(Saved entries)
[Start of section]

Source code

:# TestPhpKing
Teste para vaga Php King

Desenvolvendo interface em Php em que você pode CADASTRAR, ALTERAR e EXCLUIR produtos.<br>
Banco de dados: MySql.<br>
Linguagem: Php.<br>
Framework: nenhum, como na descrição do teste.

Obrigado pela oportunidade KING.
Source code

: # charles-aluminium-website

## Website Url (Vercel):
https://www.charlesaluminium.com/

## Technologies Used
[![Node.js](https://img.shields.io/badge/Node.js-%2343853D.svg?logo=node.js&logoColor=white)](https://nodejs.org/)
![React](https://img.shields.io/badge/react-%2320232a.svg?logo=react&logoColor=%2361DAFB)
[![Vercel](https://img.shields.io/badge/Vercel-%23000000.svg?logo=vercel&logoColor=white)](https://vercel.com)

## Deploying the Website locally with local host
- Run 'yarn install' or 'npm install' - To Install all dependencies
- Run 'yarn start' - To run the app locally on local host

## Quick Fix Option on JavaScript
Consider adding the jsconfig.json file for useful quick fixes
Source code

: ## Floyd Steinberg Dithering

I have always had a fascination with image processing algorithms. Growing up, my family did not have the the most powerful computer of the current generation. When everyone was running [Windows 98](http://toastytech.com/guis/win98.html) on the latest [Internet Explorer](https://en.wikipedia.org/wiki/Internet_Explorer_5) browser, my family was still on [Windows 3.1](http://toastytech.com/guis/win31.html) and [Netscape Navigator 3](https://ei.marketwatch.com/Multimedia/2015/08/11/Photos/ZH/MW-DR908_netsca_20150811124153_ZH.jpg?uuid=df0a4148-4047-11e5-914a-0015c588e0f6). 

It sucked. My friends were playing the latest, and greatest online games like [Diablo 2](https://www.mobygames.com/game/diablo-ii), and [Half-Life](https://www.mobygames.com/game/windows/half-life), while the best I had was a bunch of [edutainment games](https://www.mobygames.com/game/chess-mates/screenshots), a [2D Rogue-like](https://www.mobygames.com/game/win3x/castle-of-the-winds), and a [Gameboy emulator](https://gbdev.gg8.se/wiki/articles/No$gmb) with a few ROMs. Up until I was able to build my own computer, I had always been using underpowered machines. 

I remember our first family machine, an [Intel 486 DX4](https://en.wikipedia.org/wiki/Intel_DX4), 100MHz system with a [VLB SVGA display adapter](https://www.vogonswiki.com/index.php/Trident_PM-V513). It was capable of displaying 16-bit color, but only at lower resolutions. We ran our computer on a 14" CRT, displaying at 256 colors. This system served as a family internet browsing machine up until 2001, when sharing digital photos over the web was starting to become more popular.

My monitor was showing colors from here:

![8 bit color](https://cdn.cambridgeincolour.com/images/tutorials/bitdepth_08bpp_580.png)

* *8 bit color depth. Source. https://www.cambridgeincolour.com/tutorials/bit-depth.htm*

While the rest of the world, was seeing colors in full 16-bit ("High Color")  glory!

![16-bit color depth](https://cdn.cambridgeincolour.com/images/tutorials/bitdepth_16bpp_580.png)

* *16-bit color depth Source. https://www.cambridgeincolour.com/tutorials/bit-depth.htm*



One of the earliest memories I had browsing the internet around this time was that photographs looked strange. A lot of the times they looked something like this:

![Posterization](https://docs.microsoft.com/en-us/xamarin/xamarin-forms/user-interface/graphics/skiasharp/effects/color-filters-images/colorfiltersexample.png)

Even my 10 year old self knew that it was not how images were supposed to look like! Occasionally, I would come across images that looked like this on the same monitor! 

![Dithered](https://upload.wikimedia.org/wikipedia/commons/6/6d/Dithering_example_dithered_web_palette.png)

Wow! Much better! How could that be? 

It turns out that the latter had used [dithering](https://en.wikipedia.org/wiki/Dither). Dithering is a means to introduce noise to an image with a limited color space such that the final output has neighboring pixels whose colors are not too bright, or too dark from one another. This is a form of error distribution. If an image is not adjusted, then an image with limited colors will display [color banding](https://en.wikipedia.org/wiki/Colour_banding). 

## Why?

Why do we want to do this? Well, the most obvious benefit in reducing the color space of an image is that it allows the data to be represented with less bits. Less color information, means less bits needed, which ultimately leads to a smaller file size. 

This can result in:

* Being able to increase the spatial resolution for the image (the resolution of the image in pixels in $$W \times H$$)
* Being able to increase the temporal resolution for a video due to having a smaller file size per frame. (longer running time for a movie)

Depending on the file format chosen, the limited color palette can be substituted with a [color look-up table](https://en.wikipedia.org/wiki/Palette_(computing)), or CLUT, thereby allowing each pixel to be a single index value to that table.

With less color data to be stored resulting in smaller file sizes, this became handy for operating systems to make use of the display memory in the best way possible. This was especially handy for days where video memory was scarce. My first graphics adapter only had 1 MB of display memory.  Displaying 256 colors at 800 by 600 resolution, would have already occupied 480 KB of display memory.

[End of section]
[Start of section]

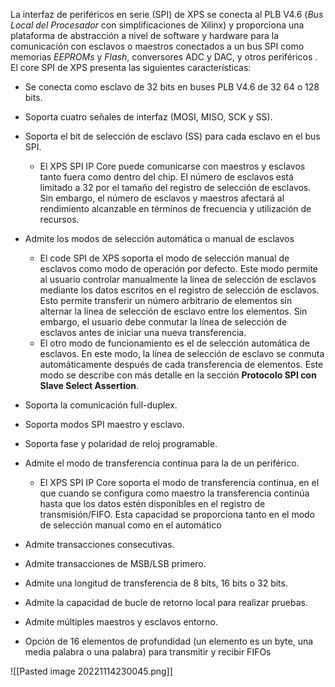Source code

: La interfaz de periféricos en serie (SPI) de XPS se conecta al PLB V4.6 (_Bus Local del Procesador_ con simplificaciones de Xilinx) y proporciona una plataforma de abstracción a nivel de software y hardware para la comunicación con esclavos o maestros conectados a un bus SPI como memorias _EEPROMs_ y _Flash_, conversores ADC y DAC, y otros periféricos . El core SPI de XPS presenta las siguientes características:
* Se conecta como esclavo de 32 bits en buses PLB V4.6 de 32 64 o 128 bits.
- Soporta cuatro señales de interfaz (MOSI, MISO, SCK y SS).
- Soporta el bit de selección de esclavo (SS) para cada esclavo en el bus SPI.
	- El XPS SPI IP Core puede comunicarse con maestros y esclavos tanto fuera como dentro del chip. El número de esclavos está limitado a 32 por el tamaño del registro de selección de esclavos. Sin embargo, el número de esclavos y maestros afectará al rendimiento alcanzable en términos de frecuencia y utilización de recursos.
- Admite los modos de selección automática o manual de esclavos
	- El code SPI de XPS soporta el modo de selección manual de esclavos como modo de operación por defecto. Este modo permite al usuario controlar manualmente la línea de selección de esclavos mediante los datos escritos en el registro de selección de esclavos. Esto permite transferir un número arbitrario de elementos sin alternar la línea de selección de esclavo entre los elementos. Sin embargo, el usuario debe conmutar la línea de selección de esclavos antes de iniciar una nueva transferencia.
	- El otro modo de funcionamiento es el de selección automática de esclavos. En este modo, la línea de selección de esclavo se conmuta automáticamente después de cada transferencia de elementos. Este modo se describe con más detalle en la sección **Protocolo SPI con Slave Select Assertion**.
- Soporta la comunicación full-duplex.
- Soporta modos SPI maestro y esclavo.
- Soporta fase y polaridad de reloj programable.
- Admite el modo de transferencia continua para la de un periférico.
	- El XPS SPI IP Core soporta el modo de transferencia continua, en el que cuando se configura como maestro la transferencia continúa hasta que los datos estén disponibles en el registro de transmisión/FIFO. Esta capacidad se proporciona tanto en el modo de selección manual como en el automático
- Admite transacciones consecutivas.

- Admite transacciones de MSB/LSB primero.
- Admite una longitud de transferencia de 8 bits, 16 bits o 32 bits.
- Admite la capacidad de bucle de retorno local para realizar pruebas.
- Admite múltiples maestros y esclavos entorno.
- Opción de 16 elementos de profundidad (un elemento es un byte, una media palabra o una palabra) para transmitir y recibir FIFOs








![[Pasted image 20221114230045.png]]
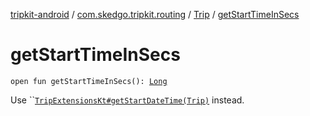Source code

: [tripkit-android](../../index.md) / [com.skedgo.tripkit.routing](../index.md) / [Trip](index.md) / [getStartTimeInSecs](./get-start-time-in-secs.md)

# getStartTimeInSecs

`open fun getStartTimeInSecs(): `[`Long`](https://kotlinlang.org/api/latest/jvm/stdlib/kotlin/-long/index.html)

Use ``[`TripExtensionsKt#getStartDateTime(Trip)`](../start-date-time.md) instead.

[End of section]

Exactly the lines above from the one with "Obrigado pela oportunidade KING." to the one with "Floyd Steinberg Dithering", both included, are to be quoted; leave the rest out.

# TASK SOLUTION
Obrigado pela oportunidade KING.
Source code

: # charles-aluminium-website

## Website Url (Vercel):
https://www.charlesaluminium.com/

## Technologies Used
[![Node.js](https://img.shields.io/badge/Node.js-%2343853D.svg?logo=node.js&logoColor=white)](https://nodejs.org/)
![React](https://img.shields.io/badge/react-%2320232a.svg?logo=react&logoColor=%2361DAFB)
[![Vercel](https://img.shields.io/badge/Vercel-%23000000.svg?logo=vercel&logoColor=white)](https://vercel.com)

## Deploying the Website locally with local host
- Run 'yarn install' or 'npm install' - To Install all dependencies
- Run 'yarn start' - To run the app locally on local host

## Quick Fix Option on JavaScript
Consider adding the jsconfig.json file for useful quick fixes
Source code

: ## Floyd Steinberg Dithering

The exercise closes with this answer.